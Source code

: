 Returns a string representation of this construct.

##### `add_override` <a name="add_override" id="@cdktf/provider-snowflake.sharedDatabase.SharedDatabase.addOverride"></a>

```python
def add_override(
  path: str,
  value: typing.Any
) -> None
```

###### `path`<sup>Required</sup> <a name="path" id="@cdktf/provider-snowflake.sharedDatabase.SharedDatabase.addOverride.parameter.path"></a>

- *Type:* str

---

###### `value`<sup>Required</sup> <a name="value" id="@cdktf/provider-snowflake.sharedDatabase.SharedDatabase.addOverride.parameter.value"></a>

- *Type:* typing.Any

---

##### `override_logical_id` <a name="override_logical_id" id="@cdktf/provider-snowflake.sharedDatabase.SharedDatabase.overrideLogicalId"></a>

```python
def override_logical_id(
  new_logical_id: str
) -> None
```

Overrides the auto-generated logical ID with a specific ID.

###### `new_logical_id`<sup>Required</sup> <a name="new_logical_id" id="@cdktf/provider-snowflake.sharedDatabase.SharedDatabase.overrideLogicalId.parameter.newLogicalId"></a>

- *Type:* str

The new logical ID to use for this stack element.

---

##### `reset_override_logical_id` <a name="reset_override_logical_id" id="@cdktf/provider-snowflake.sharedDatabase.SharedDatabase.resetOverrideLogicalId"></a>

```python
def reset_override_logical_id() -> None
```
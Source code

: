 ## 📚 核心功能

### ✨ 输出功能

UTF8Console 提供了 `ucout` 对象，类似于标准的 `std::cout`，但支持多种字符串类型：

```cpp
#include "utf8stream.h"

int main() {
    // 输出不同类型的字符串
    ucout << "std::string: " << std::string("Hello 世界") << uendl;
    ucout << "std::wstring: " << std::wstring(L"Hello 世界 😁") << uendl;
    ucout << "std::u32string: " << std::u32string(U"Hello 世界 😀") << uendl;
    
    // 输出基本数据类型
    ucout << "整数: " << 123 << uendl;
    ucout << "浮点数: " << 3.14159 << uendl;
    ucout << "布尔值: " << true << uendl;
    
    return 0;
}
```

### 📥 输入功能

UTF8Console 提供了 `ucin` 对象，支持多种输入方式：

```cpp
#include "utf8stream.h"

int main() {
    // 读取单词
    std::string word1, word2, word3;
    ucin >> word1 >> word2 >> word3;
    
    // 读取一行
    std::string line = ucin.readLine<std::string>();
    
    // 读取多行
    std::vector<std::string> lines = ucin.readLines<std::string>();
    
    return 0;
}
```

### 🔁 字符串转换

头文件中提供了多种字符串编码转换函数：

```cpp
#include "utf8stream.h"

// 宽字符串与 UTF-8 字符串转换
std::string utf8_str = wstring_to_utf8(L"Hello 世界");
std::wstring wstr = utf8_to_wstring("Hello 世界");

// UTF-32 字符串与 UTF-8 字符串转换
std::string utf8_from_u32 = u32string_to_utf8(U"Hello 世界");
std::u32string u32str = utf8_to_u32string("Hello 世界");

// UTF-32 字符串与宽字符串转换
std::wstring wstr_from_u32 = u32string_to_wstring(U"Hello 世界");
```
########################################
— Task prompt —
Where the word "ucout" appears in a line of the entries, copy that line.

— Reply —
UTF8Console 提供了 `ucout` 对象，类似于标准的 `std::cout`，但支持多种字符串类型：
    ucout << "std::string: " << std::string("Hello 世界") << uendl;
    ucout << "std::wstring: " << std::wstring(L"Hello 世界 😁") << uendl;
    ucout << "std::u32string: " << std::u32string(U"Hello 世界 😀") << uendl;
    ucout << "整数: " << 123 << uendl;
    ucout << "浮点数: " << 3.14159 << uendl;
    ucout << "布尔值: " << true << uendl;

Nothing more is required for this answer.